Praguers drive like New Yorkers and cut off the streetcars. Streetcars drive like molasses, but they go uphill, and they’re more stylish than buses and more sightseeing-y than subway trains, though Prague has both of those as well. Stoplights go back to yellow again before turning green.
Dresden has buildings that are eight feet of originality and a million more feet of rebuilding after bombings. There is a Protestant church as ostentatious as a Catholic church, and you think that Martin Luther, who is right out front, would be offended. It has a river. It has a bridge where you will be stopped by young men and their parents, and the young men will ask you to have a drink with them or let their friend, who is about to be married tomorrow, clean your shoes. Another one of them will play the accordion. In Dresden, you can buy shot glasses that look like beer mugs. There are clubs that represent the best of American clubs (good music, not techno) and the best of European clubs (no sleazy guys to grab your ass), and they will also have a screen that flashes DJ advertisements and a night of “tits, techno, and trumpets.”
Then you go back to Prague, where there is a museum of Alfons Mucha and Salvador Dali, and you will be obsessed with finding prints of Mucha’s calendar girls and where you will want a large print of Dali’s painting of people made out of flowers and butterflies and vinyl records, but they will not sell them in the gift shop, and the museum will not label the Dali with a title enabling you to google it. You will go to faculty readings twice a week and a student reading once a week, and you will be inspired by how you are among (almost exclusively, with very few exceptions) really smart and talented and creative people, and it feels like it’s been too long.
You will stay up until 3am talking to your suitemate, who goes to school in Michigan and whose roommate there is from Tucson and has 14 friends in common with you on Facebook, and then you will sleep late for the first time in ages.

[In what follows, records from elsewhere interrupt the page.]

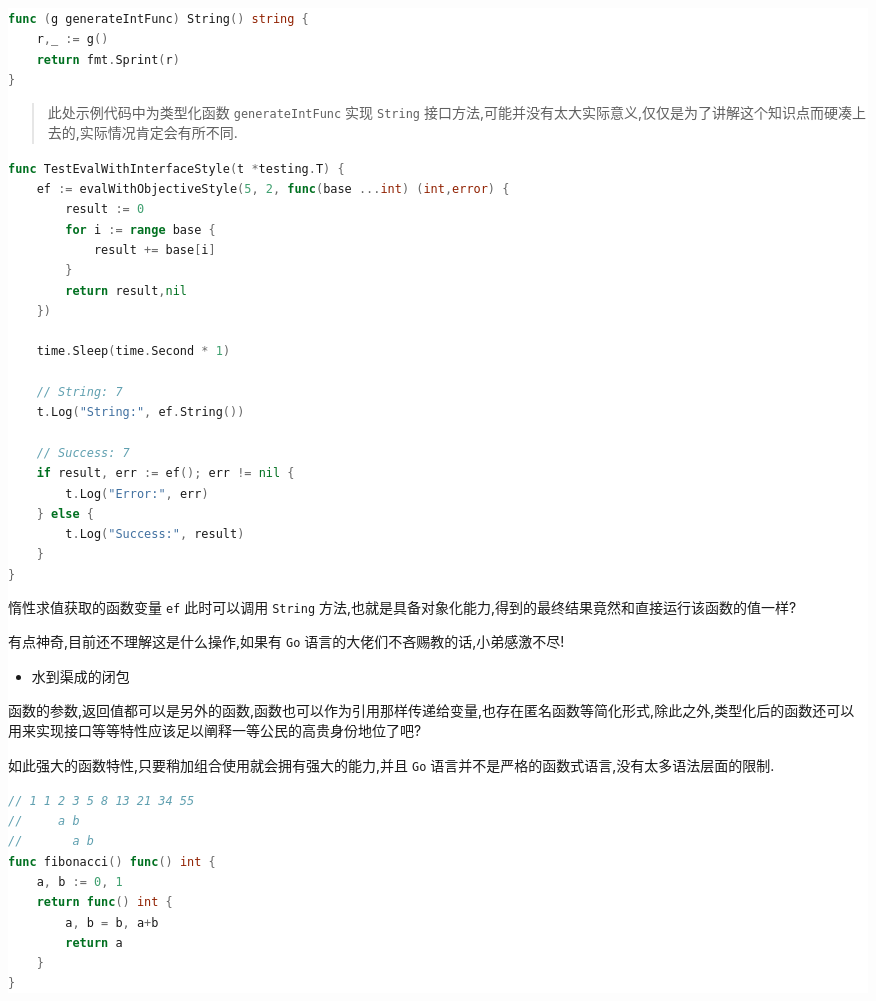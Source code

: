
 ```go
func (g generateIntFunc) String() string {
    r,_ := g()
    return fmt.Sprint(r)
}
```

> 此处示例代码中为类型化函数 `generateIntFunc` 实现 `String` 接口方法,可能并没有太大实际意义,仅仅是为了讲解这个知识点而硬凑上去的,实际情况肯定会有所不同.

```go
func TestEvalWithInterfaceStyle(t *testing.T) {
    ef := evalWithObjectiveStyle(5, 2, func(base ...int) (int,error) {
        result := 0
        for i := range base {
            result += base[i]
        }
        return result,nil
    })

    time.Sleep(time.Second * 1)

    // String: 7
    t.Log("String:", ef.String())

    // Success: 7
    if result, err := ef(); err != nil {
        t.Log("Error:", err)
    } else {
        t.Log("Success:", result)
    }
}
```

惰性求值获取的函数变量 `ef` 此时可以调用 `String` 方法,也就是具备对象化能力,得到的最终结果竟然和直接运行该函数的值一样?

有点神奇,目前还不理解这是什么操作,如果有 `Go` 语言的大佬们不吝赐教的话,小弟感激不尽!

- 水到渠成的闭包

函数的参数,返回值都可以是另外的函数,函数也可以作为引用那样传递给变量,也存在匿名函数等简化形式,除此之外,类型化后的函数还可以用来实现接口等等特性应该足以阐释一等公民的高贵身份地位了吧?

如此强大的函数特性,只要稍加组合使用就会拥有强大的能力,并且 `Go` 语言并不是严格的函数式语言,没有太多语法层面的限制.

```go
// 1 1 2 3 5 8 13 21 34 55
//     a b
//       a b
func fibonacci() func() int {
    a, b := 0, 1
    return func() int {
        a, b = b, a+b
        return a
    }
}
```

You will miss breakfast, but you will not care, because you can eat the Milka you bought at Tesco. When you are tired of being alone in your double room with no roommate (score!), you will go upstairs to see your friends, whom you adore already. You will not find any boys you feel like hooking up with, and though that is maybe a bit boring, it is so nice to know that you won’t be distracted by angst or sexual frustration. You will have a little bit of asthma difficulty because Europeans smoke like chimneys, but you can deal.